:: INPUT DATA

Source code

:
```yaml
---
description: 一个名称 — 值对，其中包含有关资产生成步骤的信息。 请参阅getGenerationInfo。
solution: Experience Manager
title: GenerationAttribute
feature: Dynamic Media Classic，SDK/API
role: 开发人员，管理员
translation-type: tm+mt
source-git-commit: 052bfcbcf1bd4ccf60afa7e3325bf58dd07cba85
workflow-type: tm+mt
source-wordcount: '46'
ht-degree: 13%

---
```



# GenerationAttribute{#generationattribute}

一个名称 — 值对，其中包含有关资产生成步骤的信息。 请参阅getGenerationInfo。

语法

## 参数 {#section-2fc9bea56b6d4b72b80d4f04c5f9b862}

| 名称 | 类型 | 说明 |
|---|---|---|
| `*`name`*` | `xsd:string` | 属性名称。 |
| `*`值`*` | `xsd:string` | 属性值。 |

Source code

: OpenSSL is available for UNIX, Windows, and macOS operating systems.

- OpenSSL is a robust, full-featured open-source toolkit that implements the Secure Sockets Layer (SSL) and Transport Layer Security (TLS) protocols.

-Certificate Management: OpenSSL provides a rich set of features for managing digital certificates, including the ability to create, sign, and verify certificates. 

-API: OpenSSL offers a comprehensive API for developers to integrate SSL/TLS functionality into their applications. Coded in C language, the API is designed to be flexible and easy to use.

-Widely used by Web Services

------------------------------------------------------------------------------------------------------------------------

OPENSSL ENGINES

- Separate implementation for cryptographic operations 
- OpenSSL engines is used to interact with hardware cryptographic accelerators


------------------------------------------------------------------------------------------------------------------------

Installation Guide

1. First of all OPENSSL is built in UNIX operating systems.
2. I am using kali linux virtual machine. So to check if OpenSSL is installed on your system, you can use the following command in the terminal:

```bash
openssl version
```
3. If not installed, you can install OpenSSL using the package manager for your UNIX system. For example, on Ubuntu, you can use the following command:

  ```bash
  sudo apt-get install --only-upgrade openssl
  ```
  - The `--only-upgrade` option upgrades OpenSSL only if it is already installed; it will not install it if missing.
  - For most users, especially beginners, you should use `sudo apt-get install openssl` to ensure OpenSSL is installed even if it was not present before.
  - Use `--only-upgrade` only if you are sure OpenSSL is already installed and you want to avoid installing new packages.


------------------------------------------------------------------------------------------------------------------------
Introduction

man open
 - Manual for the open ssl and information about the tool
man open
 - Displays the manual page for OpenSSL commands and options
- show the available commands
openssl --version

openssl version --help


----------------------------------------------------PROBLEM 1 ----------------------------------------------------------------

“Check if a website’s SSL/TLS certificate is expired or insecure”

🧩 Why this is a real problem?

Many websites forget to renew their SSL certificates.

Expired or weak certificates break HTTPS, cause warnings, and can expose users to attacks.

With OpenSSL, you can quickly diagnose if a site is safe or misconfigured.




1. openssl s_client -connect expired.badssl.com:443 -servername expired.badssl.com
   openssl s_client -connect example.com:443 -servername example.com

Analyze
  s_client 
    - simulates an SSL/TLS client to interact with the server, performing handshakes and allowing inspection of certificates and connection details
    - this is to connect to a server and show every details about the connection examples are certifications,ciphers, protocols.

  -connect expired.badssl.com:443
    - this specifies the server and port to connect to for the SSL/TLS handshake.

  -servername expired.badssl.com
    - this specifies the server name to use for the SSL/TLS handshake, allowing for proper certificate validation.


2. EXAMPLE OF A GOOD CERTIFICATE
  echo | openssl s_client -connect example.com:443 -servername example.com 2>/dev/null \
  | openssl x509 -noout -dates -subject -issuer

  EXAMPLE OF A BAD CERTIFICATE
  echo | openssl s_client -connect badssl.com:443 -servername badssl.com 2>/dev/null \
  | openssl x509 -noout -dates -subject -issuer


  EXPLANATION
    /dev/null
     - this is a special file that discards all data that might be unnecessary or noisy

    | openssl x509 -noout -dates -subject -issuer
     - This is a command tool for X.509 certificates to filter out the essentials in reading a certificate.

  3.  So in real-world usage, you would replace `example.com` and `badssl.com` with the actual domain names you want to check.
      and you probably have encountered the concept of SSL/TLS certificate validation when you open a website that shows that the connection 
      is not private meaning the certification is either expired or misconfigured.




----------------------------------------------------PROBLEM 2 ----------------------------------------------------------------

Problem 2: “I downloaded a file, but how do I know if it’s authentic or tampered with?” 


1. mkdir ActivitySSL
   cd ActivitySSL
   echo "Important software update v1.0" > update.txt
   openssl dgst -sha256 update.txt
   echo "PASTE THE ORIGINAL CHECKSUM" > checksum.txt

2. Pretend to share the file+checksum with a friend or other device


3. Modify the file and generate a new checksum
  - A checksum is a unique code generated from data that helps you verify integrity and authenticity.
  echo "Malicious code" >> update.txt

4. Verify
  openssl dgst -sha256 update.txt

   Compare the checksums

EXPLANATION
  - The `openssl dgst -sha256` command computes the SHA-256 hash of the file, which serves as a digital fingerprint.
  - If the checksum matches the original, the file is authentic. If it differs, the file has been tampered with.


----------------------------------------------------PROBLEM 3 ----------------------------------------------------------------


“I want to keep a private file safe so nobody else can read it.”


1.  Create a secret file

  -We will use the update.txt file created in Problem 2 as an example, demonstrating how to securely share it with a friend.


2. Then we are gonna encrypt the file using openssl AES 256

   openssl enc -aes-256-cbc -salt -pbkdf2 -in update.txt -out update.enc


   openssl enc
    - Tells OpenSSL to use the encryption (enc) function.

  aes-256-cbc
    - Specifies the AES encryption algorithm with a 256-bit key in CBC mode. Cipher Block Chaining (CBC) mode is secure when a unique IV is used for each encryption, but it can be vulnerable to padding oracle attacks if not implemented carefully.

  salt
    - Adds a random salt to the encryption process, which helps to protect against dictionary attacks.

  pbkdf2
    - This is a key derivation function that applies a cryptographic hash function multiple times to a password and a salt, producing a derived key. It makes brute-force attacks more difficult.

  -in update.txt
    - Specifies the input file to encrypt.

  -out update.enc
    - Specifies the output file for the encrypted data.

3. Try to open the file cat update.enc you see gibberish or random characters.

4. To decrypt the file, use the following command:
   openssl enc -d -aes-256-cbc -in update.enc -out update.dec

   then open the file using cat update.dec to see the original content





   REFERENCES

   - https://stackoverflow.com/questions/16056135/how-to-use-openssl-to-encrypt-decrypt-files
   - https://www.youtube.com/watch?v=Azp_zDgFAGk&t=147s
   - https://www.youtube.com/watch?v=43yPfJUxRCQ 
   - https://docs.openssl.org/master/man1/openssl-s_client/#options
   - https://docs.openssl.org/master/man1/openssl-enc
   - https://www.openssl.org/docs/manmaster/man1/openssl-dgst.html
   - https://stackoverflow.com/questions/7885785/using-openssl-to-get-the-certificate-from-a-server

::::

== EXERCISE ==
The answer must be every line of the records that contains the word "interact".

== RESPONSE BOX ==
- OpenSSL engines is used to interact with hardware cryptographic accelerators
    - simulates an SSL/TLS client to interact with the server, performing handshakes and allowing inspection of certificates and connection details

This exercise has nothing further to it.